[PATCH 2/3] winegstreamer: Use decodebin to initialize media streams.

Wed Sep 16 08:15:24 CDT 2020

On 9/15/20 5:47 PM, Zebediah Figura wrote:
> On 9/15/20 10:44 AM, Derek Lesho wrote:
>> On 9/15/20 10:07 AM, Zebediah Figura wrote:
>>
>>> On 9/15/20 8:47 AM, Derek Lesho wrote:
>>>> On 9/14/20 4:21 PM, Zebediah Figura wrote:
>>>>> On 9/11/20 12:23 PM, Derek Lesho wrote:
>>>>>> On 9/11/20 11:24 AM, Zebediah Figura wrote:
>>>>>>> On 9/11/20 10:18 AM, Derek Lesho wrote:
>>>>>>>> On 9/10/20 6:43 PM, Zebediah Figura wrote:
>>>>>>>>
>>>>>>>>> I got the impression from some past communication that the reason for
>>>>>>>>> using appsink in the first place (instead of just a solitary sink pad)

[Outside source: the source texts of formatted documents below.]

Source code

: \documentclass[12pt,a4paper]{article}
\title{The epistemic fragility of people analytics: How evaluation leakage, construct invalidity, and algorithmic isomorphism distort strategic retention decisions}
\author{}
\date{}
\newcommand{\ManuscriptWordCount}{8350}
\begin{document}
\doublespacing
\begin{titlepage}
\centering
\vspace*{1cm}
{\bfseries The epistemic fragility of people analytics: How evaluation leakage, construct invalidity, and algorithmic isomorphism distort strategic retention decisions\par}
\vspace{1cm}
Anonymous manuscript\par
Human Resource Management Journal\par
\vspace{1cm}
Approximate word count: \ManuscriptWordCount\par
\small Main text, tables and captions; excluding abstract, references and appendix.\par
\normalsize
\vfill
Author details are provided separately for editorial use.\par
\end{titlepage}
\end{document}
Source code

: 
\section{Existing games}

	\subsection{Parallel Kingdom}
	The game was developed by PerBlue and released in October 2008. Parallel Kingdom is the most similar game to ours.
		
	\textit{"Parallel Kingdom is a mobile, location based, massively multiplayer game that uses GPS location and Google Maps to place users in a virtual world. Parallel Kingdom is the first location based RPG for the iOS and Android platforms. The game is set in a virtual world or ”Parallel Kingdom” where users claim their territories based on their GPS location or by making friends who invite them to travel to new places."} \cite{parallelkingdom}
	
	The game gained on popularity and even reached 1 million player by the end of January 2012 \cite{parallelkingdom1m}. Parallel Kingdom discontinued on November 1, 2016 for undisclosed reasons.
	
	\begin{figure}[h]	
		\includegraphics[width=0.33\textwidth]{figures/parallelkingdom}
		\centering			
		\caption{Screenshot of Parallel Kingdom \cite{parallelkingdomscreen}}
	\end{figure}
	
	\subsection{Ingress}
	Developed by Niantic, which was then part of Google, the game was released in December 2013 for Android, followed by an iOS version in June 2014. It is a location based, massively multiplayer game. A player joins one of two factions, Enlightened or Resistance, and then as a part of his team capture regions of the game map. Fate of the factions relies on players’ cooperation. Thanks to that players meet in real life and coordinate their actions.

>>>>>>>>> is so that we can buffer, or is there some other reason?
>>>>>>>> Well, buffering is necessary, as media streams operate in a sort of
>>>>>>>> pull/push mode where we can only send them samples if they have
>>>>>>>> requested one with IMFMediaStream::RequestSample.
>>>>>>> Sure, but it also seems potentially simple enough to just wait on a
>>>>>>> semaphore in the chain function.
>>>>>> It's definitely more complicated for a system like that (I used to have
>>>>>> it that way).  With appsink, we just insert the request sample call into
>>>>>> a command queue, and pull the buffer from the appsink in the async
>>>>>> command.  The command queue is completely synchronous so we don't have
>>>>>> to worry about stuff like seeking or stopping interfering.  With the
>>>>>> semaphore solution, I'm not sure how much we have to worry about those
>>>>>> cases, but I remember having all sorts of strange bugs.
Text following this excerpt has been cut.